What You Need To Know:
Occult worldview with moral elements; 52 obscenities & 20 mostly mild profanities plus a few mild sexual comments; scary images of dead person's gruesome "ghost" & extreme, but brief, bloody violence including man pulls out tooth, fingernail breaks into bloody mess, teenager shoots himself in the head, teenager raped, images of corpse, & shootout; depcited sex between married couple & implied rape scene; upper male & female nudity during sex scene & upper male & rear female nudity in natural context; alcohol use & drunkenness; smoking; and, kidnapping, two strong, scary hypnosis scenes that may be suggestive to certain personalities, references to astrology, arguing, & people cover up crime.

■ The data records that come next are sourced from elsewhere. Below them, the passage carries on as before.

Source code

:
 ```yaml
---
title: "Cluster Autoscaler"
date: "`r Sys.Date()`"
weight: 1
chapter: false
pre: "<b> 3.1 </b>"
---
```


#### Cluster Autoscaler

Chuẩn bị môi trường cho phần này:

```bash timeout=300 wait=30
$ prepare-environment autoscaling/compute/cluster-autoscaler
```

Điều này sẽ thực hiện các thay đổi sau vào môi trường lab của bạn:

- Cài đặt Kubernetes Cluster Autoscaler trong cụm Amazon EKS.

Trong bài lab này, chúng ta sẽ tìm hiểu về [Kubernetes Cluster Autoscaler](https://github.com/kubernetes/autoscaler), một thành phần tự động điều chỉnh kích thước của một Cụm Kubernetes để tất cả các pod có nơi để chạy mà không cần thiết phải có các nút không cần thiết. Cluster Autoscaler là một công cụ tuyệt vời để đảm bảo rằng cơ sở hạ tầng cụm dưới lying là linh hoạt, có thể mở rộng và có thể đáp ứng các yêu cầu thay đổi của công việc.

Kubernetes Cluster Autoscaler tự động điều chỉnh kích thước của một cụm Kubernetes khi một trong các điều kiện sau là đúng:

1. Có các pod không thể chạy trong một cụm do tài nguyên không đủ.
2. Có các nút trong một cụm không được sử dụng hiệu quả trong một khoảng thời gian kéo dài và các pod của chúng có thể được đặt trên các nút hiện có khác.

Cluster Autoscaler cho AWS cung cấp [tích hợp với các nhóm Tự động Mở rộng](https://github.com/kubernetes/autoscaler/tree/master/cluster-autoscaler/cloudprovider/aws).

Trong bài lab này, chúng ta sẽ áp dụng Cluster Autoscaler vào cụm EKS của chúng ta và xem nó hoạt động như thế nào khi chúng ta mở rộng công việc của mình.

Horror movies are definitely hip this summer, garnering lots of strong box office numbers. STIR OF ECHOES with Kevin Bacon may not earn a big profit like its competition, but it still serves up its fair share of scares, despite another occult premise that contradicts what the Bible teaches.
Bacon plays Tom, a working class married guy who has just begun renting a house in Chicago with his wife, Maggie, and their young son, Jake. Tom and Maggie don’t realize that Jake has an “imaginary” friend named Samantha who just happens to be the gruesome “ghost” of a local teenager girl. When Maggie’s astrologist friend, Lisa, hypnotizes Tom after skeptical Tom dares Lisa to do it, Tom starts seeing Samantha’s “ghost” too. Soon, Tom and Jake are sharing their secret psychic lives, leaving Maggie out of the loop. Tom has visions of the future, including the attempted bloody suicide of a friend’s teenage son. He becomes obsessed with finding out more about Samantha, who, in another hypnosis session with Lisa, tells Tom to start digging. That’s exactly what Tom does, in his own yard no less, much to Maggie’s consternation.

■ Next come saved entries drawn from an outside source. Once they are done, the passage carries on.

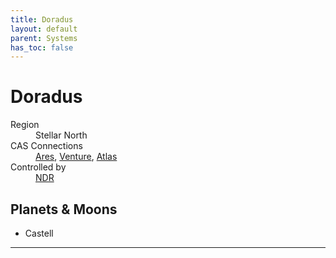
 ```yaml
---
title: Doradus
layout: default
parent: Systems
has_toc: false
---
```


# Doradus
<dl>
    <dt>Region</dt><dd>Stellar North</dd>
    <dt>CAS Connections</dt><dd><a href="../ares/">Ares</a>, <a href="../venture/">Venture</a>, <a href="../atlas/">Atlas</a></dd>
    <dt>Controlled by</dt><dd><a href="../../factions/ndr.html">NDR</a></dd>
    <!-- <dt>Population</dt><dd>///</dd> -->
</dl>

## Planets & Moons
* Castell

<!-- ## Stations
* TBD -->

----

Filled with scary images, STIR OF ECHOES includes two strong hypnosis scenes that may harm certain suggestive personalities in the audience. It also contains some extreme, but brief, scenes of bloody violence.

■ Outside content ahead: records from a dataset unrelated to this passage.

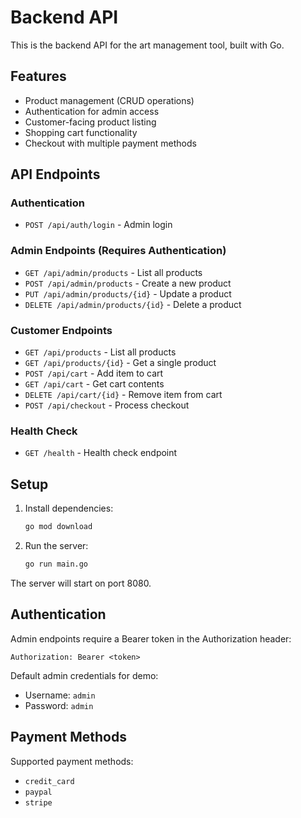 # Backend API

This is the backend API for the art management tool, built with Go.

## Features

- Product management (CRUD operations)
- Authentication for admin access
- Customer-facing product listing
- Shopping cart functionality
- Checkout with multiple payment methods

## API Endpoints

### Authentication
- `POST /api/auth/login` - Admin login

### Admin Endpoints (Requires Authentication)
- `GET /api/admin/products` - List all products
- `POST /api/admin/products` - Create a new product
- `PUT /api/admin/products/{id}` - Update a product
- `DELETE /api/admin/products/{id}` - Delete a product

### Customer Endpoints
- `GET /api/products` - List all products
- `GET /api/products/{id}` - Get a single product
- `POST /api/cart` - Add item to cart
- `GET /api/cart` - Get cart contents
- `DELETE /api/cart/{id}` - Remove item from cart
- `POST /api/checkout` - Process checkout

### Health Check
- `GET /health` - Health check endpoint

## Setup

1. Install dependencies:
   ```bash
   go mod download
   ```

2. Run the server:
   ```bash
   go run main.go
   ```

The server will start on port 8080.

## Authentication

Admin endpoints require a Bearer token in the Authorization header:
```
Authorization: Bearer <token>
```

Default admin credentials for demo:
- Username: `admin`
- Password: `admin`

## Payment Methods

Supported payment methods:
- `credit_card`
- `paypal`
- `stripe`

Although this movie delivers the chills that horror fans expect, it accepts the false and dangerous idea that the “ghosts” of dead people can communicate with the living and even help certain “mediums” solve crimes. This is an evil notion that Hollywood should reject rather than promote. It is an idea that comes from the false religious premises of spiritism, a demonic belief system that has infected many Americans since the late 1800s. It is important to note that spiritism can only thrive in an heretical atmosphere where people have already rejected such traditional, essential Bible teachings as salvation by grace through faith and not by works, the inerrancy of Scripture and the doctrine of the Holy Trinity. The saving grace of STIR OF ECHOES, if there can be such a thing in such a movie, is that, in the final scene, the little boy, Jake, shuts his ears against the pleas of the ghostly demons haunting him and his dad.